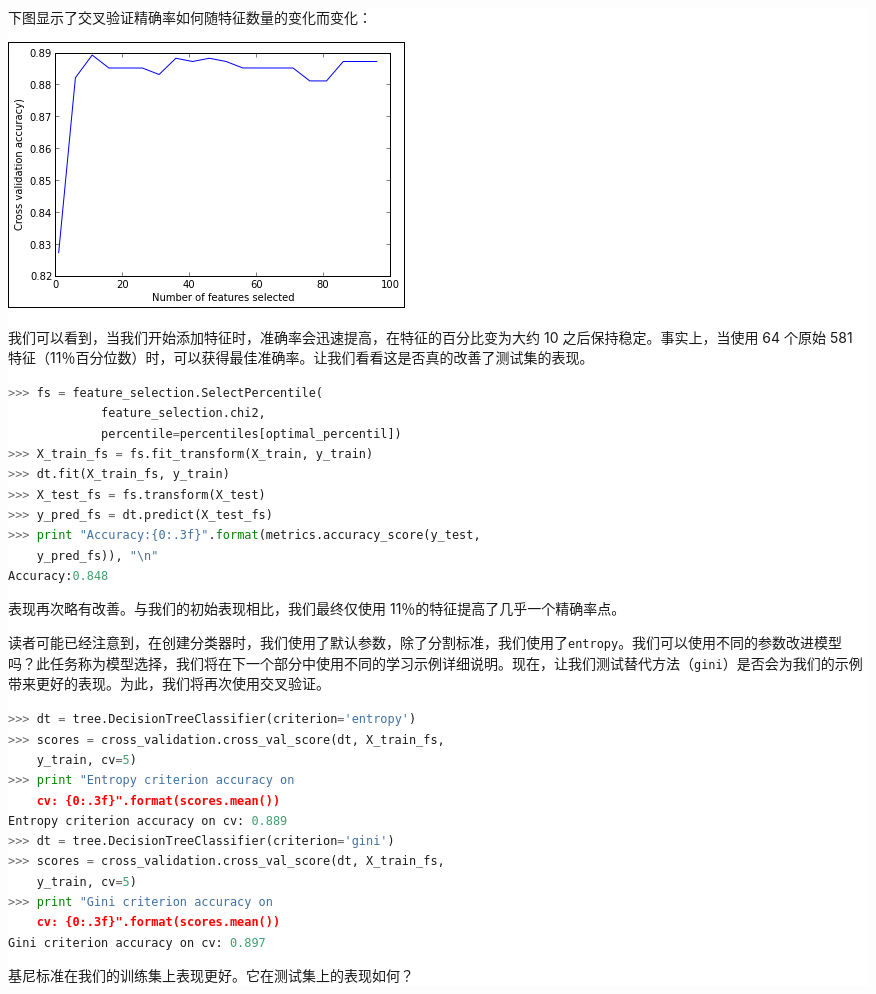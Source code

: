 下图显示了交叉验证精确率如何随特征数量的变化而变化：

![Feature selection](img/1930_04_01.jpg)

我们可以看到，当我们开始添加特征时，准确率会迅速提高，在特征的百分比变为大约 10 之后保持稳定。事实上，当使用 64 个原始 581 特征（11％百分位数）时，可以获得最佳准确率。让我们看看这是否真的改善了测试集的表现。

```py
>>> fs = feature_selection.SelectPercentile(
             feature_selection.chi2,  
             percentile=percentiles[optimal_percentil])
>>> X_train_fs = fs.fit_transform(X_train, y_train)
>>> dt.fit(X_train_fs, y_train)
>>> X_test_fs = fs.transform(X_test)
>>> y_pred_fs = dt.predict(X_test_fs)
>>> print "Accuracy:{0:.3f}".format(metrics.accuracy_score(y_test,
    y_pred_fs)), "\n"
Accuracy:0.848
```

表现再次略有改善。与我们的初始表现相比，我们最终仅使用 11％的特征提高了几乎一个精确率点。

读者可能已经注意到，在创建分类器时，我们使用了默认参数，除了分割标准，我们使用了`entropy`。我们可以使用不同的参数改进模型吗？此任务称为模型选择，我们将在下一个部分中使用不同的学习示例详细说明。现在，让我们测试替代方法（`gini`）是否会为我们的示例带来更好的表现。为此，我们将再次使用交叉验证。

```py
>>> dt = tree.DecisionTreeClassifier(criterion='entropy')
>>> scores = cross_validation.cross_val_score(dt, X_train_fs, 
    y_train, cv=5)
>>> print "Entropy criterion accuracy on 
    cv: {0:.3f}".format(scores.mean())
Entropy criterion accuracy on cv: 0.889
>>> dt = tree.DecisionTreeClassifier(criterion='gini')
>>> scores = cross_validation.cross_val_score(dt, X_train_fs, 
    y_train, cv=5)
>>> print "Gini criterion accuracy on 
    cv: {0:.3f}".format(scores.mean())
Gini criterion accuracy on cv: 0.897
```

基尼标准在我们的训练集上表现更好。它在测试集上的表现如何？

• Directions for this task:
When you retype the listing above, keep each line exactly as written and drop the pictures.

• Result for this task:
Source code

: 下图显示了交叉验证精确率如何随特征数量的变化而变化：

![Feature selection](img/1930_04_01.jpg)

我们可以看到，当我们开始添加特征时，准确率会迅速提高，在特征的百分比变为大约 10 之后保持稳定。事实上，当使用 64 个原始 581 特征（11％百分位数）时，可以获得最佳准确率。让我们看看这是否真的改善了测试集的表现。

```py
>>> fs = feature_selection.SelectPercentile(
             feature_selection.chi2,  
             percentile=percentiles[optimal_percentil])
>>> X_train_fs = fs.fit_transform(X_train, y_train)
>>> dt.fit(X_train_fs, y_train)
>>> X_test_fs = fs.transform(X_test)
>>> y_pred_fs = dt.predict(X_test_fs)
>>> print "Accuracy:{0:.3f}".format(metrics.accuracy_score(y_test,
    y_pred_fs)), "\n"
Accuracy:0.848
```

表现再次略有改善。与我们的初始表现相比，我们最终仅使用 11％的特征提高了几乎一个精确率点。

读者可能已经注意到，在创建分类器时，我们使用了默认参数，除了分割标准，我们使用了`entropy`。我们可以使用不同的参数改进模型吗？此任务称为模型选择，我们将在下一个部分中使用不同的学习示例详细说明。现在，让我们测试替代方法（`gini`）是否会为我们的示例带来更好的表现。为此，我们将再次使用交叉验证。

```py
>>> dt = tree.DecisionTreeClassifier(criterion='entropy')
>>> scores = cross_validation.cross_val_score(dt, X_train_fs, 
    y_train, cv=5)
>>> print "Entropy criterion accuracy on 
    cv: {0:.3f}".format(scores.mean())
Entropy criterion accuracy on cv: 0.889
>>> dt = tree.DecisionTreeClassifier(criterion='gini')
>>> scores = cross_validation.cross_val_score(dt, X_train_fs, 
    y_train, cv=5)
>>> print "Gini criterion accuracy on 
    cv: {0:.3f}".format(scores.mean())
Gini criterion accuracy on cv: 0.897
```

基尼标准在我们的训练集上表现更好。它在测试集上的表现如何？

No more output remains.